There is no shortage of research on treatments for autism spectrum disorder, or ASD, a wide-ranging neurodevelopmental condition marked by impaired social communication. Yet, while dozens of potential therapeutic targets are under investigation, individuals with ASD currently are treated with Band-Aid solutions for symptoms rather than for the condition itself.
But by using a series of analyses to predict how gene protein products interact, researchers Elise Koch, Ph.D. and Ditte Demontis, Ph.D., from Norway’s University of Oslo have homed in on existing drugs that they believe warrant testing in individuals with ASD. The results of their study, published Monday in Frontiers of Pharmacology, indicate four meds to assess: anti-diarrheal loperamide, dopamine D2 receptor agonist bromocriptine, the female hormone progesterone and the progestin birth control pill drospirenone.
To conduct their analysis, the researchers first identified ASD genes using two different sources: a sequencing study that involved 12,000 people with autism and the most recent large-scale genomewide association study, which included samples from around 18,400 individuals with ASD and another 28,000 controls. In total, they analyzed 207 genes within the so-called ASD network.
The researchers then ran the genes through the Drug Gene Interaction Database, an open-source repository of information on drug-gene interactions and the “druggable genome.” The database returned interactions between 439 approved drugs and 68 genes in the ASD network. They then used the Broad Institute’s Connectivity Map database to evaluate how the drugs altered gene expression. After a round of analysis with MetaXcan, another open-source tool that is used to predict gene expression levels, they looked for negative correlations between drug-induced gene changes and gene changes caused by ASD. Negative correlations, they reasoned, would indicate that the drug could theoretically reverse ASD-associated gene changes.
Notably, all four of the pharmaceuticals that were predicted to act against ASD gene changes work via mechanisms with established links to the condition. In the case of progesterone and drospirenone, studies have shown a positive correlation between testosterone levels and social communication challenges in ASD. Researchers have also postulated that low maternal progesterone levels during pregnancy could predict ASD development. And bromocriptine, the dopamine receptor agonist, was in fact studied as a potential ASD therapy in the early 1990s and showed some encouraging improvement in attention symptoms.

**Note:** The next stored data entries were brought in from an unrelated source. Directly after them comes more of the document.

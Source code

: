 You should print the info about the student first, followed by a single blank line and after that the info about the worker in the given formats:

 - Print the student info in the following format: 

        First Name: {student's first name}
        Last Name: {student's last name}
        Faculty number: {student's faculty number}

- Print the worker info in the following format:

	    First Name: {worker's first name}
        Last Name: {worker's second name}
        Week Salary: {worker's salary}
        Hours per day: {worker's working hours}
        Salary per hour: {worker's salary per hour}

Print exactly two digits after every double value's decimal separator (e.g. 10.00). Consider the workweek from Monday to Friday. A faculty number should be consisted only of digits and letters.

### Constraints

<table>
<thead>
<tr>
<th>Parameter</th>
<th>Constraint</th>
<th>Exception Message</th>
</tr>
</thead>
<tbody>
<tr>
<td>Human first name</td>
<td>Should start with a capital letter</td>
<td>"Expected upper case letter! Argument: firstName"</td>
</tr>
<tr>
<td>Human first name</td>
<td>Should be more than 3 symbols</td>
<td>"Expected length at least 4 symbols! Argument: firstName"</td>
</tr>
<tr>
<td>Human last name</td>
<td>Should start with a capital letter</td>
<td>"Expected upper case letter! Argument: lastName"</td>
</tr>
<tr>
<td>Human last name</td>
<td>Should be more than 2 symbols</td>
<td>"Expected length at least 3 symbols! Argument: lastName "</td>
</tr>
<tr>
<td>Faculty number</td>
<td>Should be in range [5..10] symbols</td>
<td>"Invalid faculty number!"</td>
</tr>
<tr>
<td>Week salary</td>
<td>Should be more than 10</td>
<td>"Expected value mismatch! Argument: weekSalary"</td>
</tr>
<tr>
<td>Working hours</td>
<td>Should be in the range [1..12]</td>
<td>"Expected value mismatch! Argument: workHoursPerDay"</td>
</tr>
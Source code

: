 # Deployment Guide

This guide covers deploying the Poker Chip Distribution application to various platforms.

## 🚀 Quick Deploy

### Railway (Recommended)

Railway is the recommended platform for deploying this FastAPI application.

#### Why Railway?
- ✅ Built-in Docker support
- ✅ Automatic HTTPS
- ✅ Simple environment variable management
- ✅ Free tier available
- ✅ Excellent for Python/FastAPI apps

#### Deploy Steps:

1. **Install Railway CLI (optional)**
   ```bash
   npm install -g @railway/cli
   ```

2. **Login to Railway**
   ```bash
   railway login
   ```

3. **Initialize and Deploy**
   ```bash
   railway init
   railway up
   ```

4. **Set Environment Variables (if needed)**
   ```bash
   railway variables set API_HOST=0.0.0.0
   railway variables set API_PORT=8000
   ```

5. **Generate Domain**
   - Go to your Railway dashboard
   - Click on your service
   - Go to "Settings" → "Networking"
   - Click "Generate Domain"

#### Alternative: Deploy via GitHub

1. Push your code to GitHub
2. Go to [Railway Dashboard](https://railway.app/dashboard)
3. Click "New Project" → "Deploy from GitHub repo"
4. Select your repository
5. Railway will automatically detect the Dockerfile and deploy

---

But it was loperamide, better known by its brand name Imodium, that appeared to have the greatest potential to reverse the changes ASD genes caused. This likely has to do with its activity as a mu-opioid receptor agonist. While drugs affecting the opioid system are well known for their analgesic properties and impact on the brain’s reward system, they’ve also recently been implicated in modulating social behavior.

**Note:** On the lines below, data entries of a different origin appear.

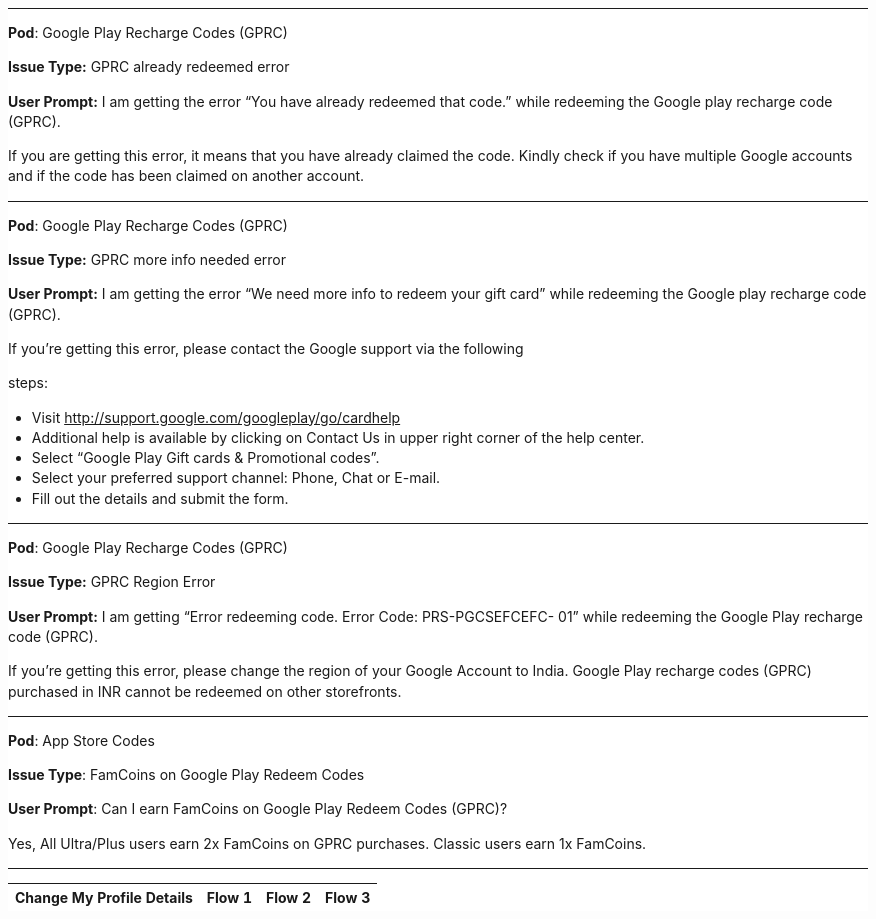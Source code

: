 --------------------------------------------------------------

**Pod**: Google Play Recharge Codes (GPRC) 

**Issue Type:** GPRC already redeemed error 

**User Prompt:** I am getting the error “You have already redeemed that code.” while redeeming the Google play recharge code (GPRC).

If you are getting this error, it means that you have already claimed the code. Kindly check if you have multiple Google accounts and if the code has been claimed on another account. 

--------------------------------------------------------------

**Pod**: Google Play Recharge Codes (GPRC) 

**Issue Type:** GPRC more info needed error 

**User Prompt:** I am getting the error “We need more info to redeem your gift card” while redeeming the Google play recharge code (GPRC).

If you’re getting this error, please contact the Google support via the following 

steps: 

- Visit http://support.google.com/googleplay/go/cardhelp
- Additional help is available by clicking on Contact Us in upper right corner of the help center. 
- Select “Google Play Gift cards & Promotional codes”.
- Select your preferred support channel: Phone, Chat or E-mail. 
- Fill out the details and submit the form.

--------------------------------------------------------------

**Pod**: Google Play Recharge Codes (GPRC) 

**Issue Type:**  GPRC Region Error 

**User Prompt:** I am getting “Error redeeming code. Error Code: PRS-PGCSEFCEFC- 01” while redeeming the Google Play recharge code (GPRC).

If you’re getting this error, please change the region of your Google Account to India. Google Play recharge codes (GPRC) purchased in INR cannot be redeemed on other storefronts. 

-------------------------------------------------------------- 

**Pod**: App Store Codes 

**Issue Type**: FamCoins on Google Play Redeem Codes 

**User Prompt**: Can I earn FamCoins on Google Play Redeem Codes (GPRC)?

Yes, All Ultra/Plus users earn 2x FamCoins on GPRC  purchases. Classic users earn 1x FamCoins. 

--------------------------------------------------------------
Change My Profile Details | Flow 1                                                                                                                                                                                                       | Flow 2                                                                                                                                                                                                                                                                                                                                                                                                                                                    | Flow 3                                                                                                                                                                                                               
------------------------- | ------------------------------------------------------------------------------------------------------------------------------------------------------------------------------------------------------------ | --------------------------------------------------------------------------------------------------------------------------------------------------------------------------------------------------------------------------------------------------------------------------------------------------------------------------------------------------------------------------------------------------------------------------------------------------------- | ---------------------------------------------------------------------------------------------------------------------------------------------------------------------------------------------------------------------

Mice without opioid receptors have behavioral and social changes like those in humans with ASD, and studies have shown that restoring this deficiency can reverse them. A recent clinical case report of an ASD individual whose social functioning improved when he began taking the partial mu-opioid agonist buprenorphine backs up this notion, too.
While it’s promising that all four drugs identified are acting on pathways that have previously been linked to autism, it’s still much too early to say whether any of them will have enough of an impact on gene expression to improve social communication in people with ASD. Still, the scientists are confident that their findings warrant further investigation and in their paper called for more research to be done.
“These results require follow-up experiments and finally clinical trials to enable clinical translation,” they wrote.